RECORD SET section start
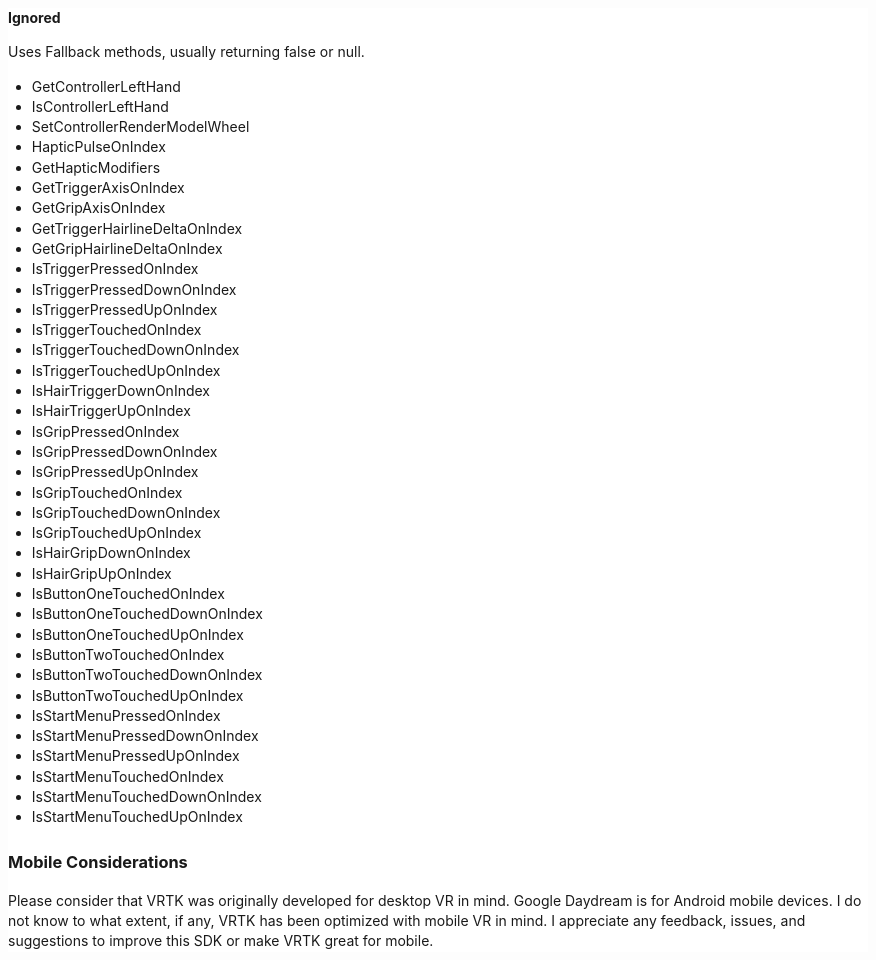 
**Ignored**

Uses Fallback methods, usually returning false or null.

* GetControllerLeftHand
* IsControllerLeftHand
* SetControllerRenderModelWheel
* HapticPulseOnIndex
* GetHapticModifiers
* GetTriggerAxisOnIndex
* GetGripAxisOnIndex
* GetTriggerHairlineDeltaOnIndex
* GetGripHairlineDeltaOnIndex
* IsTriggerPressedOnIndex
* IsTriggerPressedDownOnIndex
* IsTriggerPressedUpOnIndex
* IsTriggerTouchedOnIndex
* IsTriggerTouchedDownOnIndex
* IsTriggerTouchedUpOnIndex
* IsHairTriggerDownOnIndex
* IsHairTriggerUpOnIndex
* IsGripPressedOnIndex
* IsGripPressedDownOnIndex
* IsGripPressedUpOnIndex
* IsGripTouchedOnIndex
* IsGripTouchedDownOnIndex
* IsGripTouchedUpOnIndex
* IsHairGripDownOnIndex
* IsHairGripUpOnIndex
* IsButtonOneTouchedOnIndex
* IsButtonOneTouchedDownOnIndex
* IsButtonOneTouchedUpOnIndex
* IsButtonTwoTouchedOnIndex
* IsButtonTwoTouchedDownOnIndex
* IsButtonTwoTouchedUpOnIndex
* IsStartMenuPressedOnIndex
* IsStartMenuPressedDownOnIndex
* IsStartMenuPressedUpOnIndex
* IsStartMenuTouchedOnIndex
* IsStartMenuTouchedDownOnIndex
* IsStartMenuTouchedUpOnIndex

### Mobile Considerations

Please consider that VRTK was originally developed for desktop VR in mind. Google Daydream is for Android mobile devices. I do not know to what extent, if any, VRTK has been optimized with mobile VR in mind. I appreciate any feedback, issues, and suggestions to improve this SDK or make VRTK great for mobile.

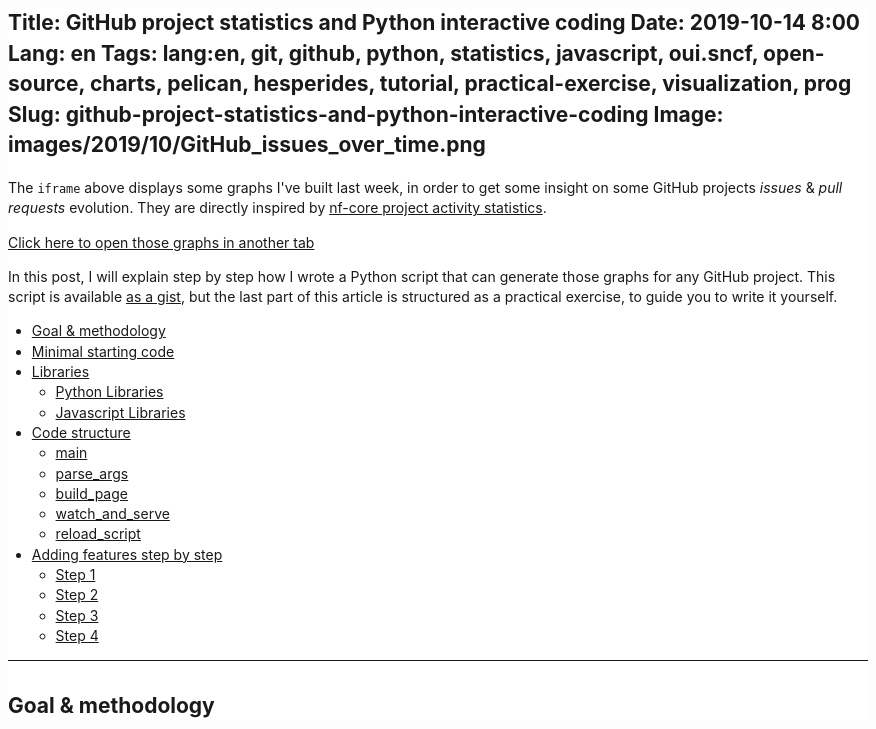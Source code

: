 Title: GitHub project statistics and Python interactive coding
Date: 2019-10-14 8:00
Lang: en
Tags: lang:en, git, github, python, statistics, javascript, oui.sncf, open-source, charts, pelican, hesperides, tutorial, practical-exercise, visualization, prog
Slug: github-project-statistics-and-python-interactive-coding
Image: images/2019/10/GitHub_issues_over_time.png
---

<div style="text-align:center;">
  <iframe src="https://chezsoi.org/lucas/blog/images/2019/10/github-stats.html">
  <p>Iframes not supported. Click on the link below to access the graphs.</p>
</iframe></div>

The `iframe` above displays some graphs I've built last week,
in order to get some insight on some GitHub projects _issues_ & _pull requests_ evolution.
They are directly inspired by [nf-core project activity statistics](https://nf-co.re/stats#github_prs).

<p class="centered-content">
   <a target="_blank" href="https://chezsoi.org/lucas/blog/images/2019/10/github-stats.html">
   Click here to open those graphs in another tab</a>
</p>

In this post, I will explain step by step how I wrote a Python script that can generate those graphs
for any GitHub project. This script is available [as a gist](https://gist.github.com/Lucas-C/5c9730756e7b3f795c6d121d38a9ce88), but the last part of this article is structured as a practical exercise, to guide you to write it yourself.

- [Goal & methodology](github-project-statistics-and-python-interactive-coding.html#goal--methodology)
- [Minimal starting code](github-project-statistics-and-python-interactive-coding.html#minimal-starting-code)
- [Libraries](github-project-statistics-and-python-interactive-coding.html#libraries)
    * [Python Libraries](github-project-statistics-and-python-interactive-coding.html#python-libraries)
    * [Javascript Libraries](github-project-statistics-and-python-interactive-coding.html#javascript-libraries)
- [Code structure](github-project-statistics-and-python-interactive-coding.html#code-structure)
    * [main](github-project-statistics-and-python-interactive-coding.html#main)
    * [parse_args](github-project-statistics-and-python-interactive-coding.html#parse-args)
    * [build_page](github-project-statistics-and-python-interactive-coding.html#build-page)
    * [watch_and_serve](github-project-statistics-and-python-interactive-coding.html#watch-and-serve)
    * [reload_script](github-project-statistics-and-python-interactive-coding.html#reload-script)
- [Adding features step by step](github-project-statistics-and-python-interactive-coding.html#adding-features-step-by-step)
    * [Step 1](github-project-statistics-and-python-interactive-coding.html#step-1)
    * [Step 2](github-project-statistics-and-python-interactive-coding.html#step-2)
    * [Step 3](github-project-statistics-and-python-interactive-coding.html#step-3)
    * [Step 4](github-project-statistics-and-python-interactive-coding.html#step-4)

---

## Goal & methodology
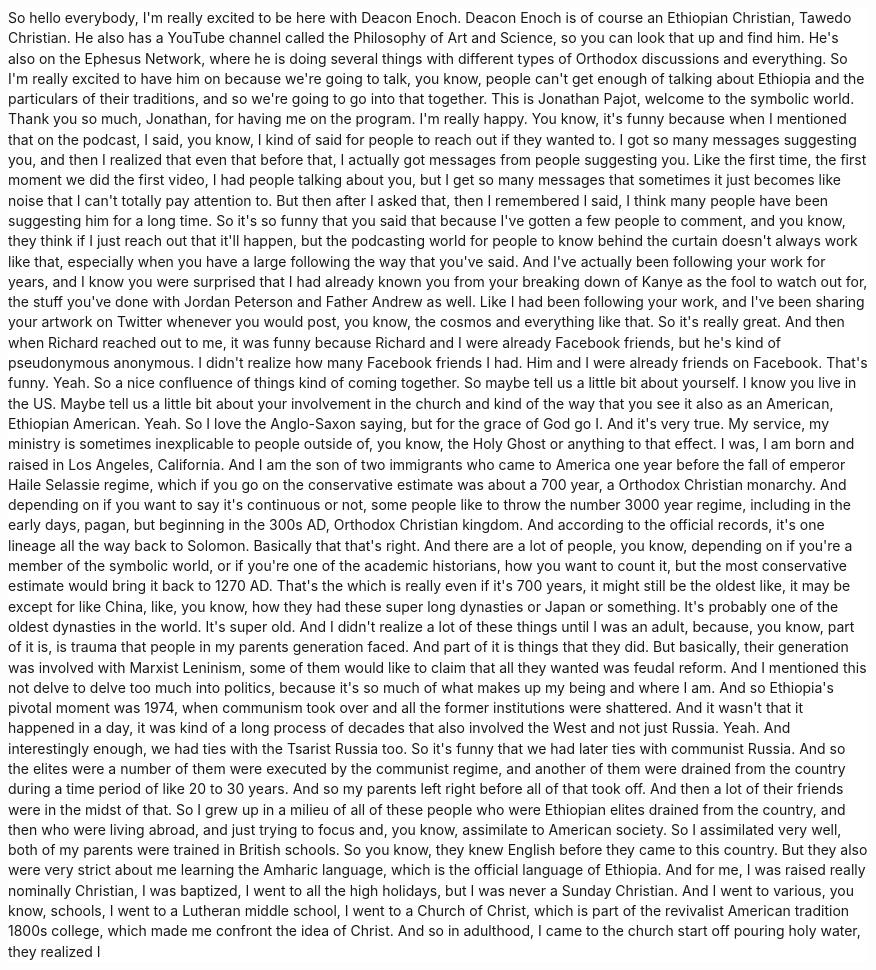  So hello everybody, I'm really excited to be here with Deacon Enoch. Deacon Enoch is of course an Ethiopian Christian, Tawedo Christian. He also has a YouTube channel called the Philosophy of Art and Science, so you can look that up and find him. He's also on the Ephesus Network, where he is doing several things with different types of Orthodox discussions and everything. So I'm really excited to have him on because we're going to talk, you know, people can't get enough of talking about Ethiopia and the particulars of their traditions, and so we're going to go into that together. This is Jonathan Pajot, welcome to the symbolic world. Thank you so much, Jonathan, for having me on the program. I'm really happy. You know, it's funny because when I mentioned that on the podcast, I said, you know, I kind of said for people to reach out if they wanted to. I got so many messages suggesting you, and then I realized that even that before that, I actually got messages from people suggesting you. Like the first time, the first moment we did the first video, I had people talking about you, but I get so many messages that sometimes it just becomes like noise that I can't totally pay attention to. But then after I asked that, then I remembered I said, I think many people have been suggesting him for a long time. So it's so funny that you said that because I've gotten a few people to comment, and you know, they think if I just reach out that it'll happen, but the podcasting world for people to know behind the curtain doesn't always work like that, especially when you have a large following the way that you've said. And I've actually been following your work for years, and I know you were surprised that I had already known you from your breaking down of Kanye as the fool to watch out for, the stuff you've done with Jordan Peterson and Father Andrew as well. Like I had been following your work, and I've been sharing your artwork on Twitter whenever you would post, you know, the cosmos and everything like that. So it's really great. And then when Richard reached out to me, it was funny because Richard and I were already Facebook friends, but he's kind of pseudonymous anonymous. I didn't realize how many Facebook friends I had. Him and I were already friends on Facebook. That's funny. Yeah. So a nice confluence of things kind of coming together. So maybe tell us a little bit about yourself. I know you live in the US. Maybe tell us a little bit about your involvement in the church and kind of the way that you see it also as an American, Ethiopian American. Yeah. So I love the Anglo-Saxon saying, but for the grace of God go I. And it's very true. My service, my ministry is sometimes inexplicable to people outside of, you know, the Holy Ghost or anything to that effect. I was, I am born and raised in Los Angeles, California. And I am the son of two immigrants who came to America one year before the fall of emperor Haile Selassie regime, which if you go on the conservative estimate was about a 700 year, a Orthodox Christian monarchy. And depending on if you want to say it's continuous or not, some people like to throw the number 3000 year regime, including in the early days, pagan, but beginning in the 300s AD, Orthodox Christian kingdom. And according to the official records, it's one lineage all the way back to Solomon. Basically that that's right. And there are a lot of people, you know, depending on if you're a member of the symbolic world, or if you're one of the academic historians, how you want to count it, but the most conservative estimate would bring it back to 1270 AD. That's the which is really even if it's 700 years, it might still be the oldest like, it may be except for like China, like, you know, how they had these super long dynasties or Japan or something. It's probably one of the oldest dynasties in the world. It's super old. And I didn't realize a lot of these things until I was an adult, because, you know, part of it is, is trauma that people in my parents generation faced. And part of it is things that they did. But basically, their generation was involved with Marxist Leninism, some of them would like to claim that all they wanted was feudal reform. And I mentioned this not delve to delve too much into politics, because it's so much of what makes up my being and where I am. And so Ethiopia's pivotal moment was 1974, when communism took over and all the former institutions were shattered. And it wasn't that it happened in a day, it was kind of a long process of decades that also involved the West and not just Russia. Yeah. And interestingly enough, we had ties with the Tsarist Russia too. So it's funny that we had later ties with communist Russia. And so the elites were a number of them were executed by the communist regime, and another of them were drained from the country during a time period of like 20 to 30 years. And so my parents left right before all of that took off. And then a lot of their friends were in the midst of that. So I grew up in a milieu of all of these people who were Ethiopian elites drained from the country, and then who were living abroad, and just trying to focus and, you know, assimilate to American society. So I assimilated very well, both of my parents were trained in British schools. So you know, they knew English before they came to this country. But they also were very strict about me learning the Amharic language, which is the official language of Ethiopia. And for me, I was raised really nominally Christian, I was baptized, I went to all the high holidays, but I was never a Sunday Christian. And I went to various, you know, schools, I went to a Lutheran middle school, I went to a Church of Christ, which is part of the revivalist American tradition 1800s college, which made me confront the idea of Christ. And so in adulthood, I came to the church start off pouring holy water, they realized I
RECORD SET section end
__WORK INSTRUCTIONS__
Transcribe exactly each line of the records from the start up to and including the one with "### Mobile Considerations", and leave out every picture.

__TASK ANSWER__
**Ignored**

Uses Fallback methods, usually returning false or null.

* GetControllerLeftHand
* IsControllerLeftHand
* SetControllerRenderModelWheel
* HapticPulseOnIndex
* GetHapticModifiers
* GetTriggerAxisOnIndex
* GetGripAxisOnIndex
* GetTriggerHairlineDeltaOnIndex
* GetGripHairlineDeltaOnIndex
* IsTriggerPressedOnIndex
* IsTriggerPressedDownOnIndex
* IsTriggerPressedUpOnIndex
* IsTriggerTouchedOnIndex
* IsTriggerTouchedDownOnIndex
* IsTriggerTouchedUpOnIndex
* IsHairTriggerDownOnIndex
* IsHairTriggerUpOnIndex
* IsGripPressedOnIndex
* IsGripPressedDownOnIndex
* IsGripPressedUpOnIndex
* IsGripTouchedOnIndex
* IsGripTouchedDownOnIndex
* IsGripTouchedUpOnIndex
* IsHairGripDownOnIndex
* IsHairGripUpOnIndex
* IsButtonOneTouchedOnIndex
* IsButtonOneTouchedDownOnIndex
* IsButtonOneTouchedUpOnIndex
* IsButtonTwoTouchedOnIndex
* IsButtonTwoTouchedDownOnIndex
* IsButtonTwoTouchedUpOnIndex
* IsStartMenuPressedOnIndex
* IsStartMenuPressedDownOnIndex
* IsStartMenuPressedUpOnIndex
* IsStartMenuTouchedOnIndex
* IsStartMenuTouchedDownOnIndex
* IsStartMenuTouchedUpOnIndex

### Mobile Considerations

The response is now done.